═════ Material to process ═════

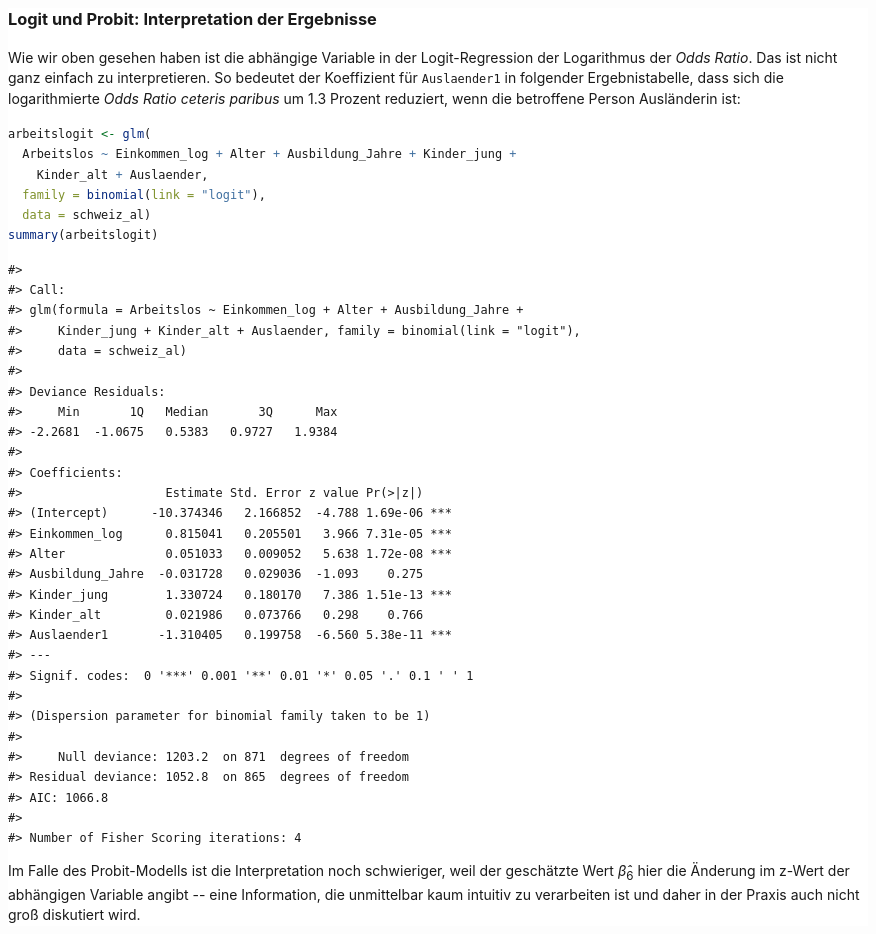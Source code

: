 ### Logit und Probit: Interpretation der Ergebnisse

Wie wir oben gesehen haben ist die abhängige Variable in der Logit-Regression
der Logarithmus der *Odds Ratio*.
Das ist nicht ganz einfach zu interpretieren.
So bedeutet der Koeffizient für `Auslaender1` in folgender Ergebnistabelle,
dass sich die logarithmierte *Odds Ratio* *ceteris paribus* um 1.3 Prozent 
reduziert, wenn die betroffene Person Ausländerin ist:


```r
arbeitslogit <- glm(
  Arbeitslos ~ Einkommen_log + Alter + Ausbildung_Jahre + Kinder_jung + 
    Kinder_alt + Auslaender, 
  family = binomial(link = "logit"), 
  data = schweiz_al)
summary(arbeitslogit)
```

```
#> 
#> Call:
#> glm(formula = Arbeitslos ~ Einkommen_log + Alter + Ausbildung_Jahre + 
#>     Kinder_jung + Kinder_alt + Auslaender, family = binomial(link = "logit"), 
#>     data = schweiz_al)
#> 
#> Deviance Residuals: 
#>     Min       1Q   Median       3Q      Max  
#> -2.2681  -1.0675   0.5383   0.9727   1.9384  
#> 
#> Coefficients:
#>                    Estimate Std. Error z value Pr(>|z|)    
#> (Intercept)      -10.374346   2.166852  -4.788 1.69e-06 ***
#> Einkommen_log      0.815041   0.205501   3.966 7.31e-05 ***
#> Alter              0.051033   0.009052   5.638 1.72e-08 ***
#> Ausbildung_Jahre  -0.031728   0.029036  -1.093    0.275    
#> Kinder_jung        1.330724   0.180170   7.386 1.51e-13 ***
#> Kinder_alt         0.021986   0.073766   0.298    0.766    
#> Auslaender1       -1.310405   0.199758  -6.560 5.38e-11 ***
#> ---
#> Signif. codes:  0 '***' 0.001 '**' 0.01 '*' 0.05 '.' 0.1 ' ' 1
#> 
#> (Dispersion parameter for binomial family taken to be 1)
#> 
#>     Null deviance: 1203.2  on 871  degrees of freedom
#> Residual deviance: 1052.8  on 865  degrees of freedom
#> AIC: 1066.8
#> 
#> Number of Fisher Scoring iterations: 4
```

Im Falle des Probit-Modells ist die Interpretation noch schwieriger, weil 
der geschätzte Wert $\hat{\beta}_6$ hier die Änderung im z-Wert der abhängigen
Variable angibt -- eine Information, die unmittelbar kaum intuitiv zu 
verarbeiten ist und daher in der Praxis auch nicht groß diskutiert wird.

═════

Work instructions -
Check each line of the entries above for the word "Arbeitslos". List the ones that have it.

Expected output -
  Arbeitslos ~ Einkommen_log + Alter + Ausbildung_Jahre + Kinder_jung + 
#> glm(formula = Arbeitslos ~ Einkommen_log + Alter + Ausbildung_Jahre + 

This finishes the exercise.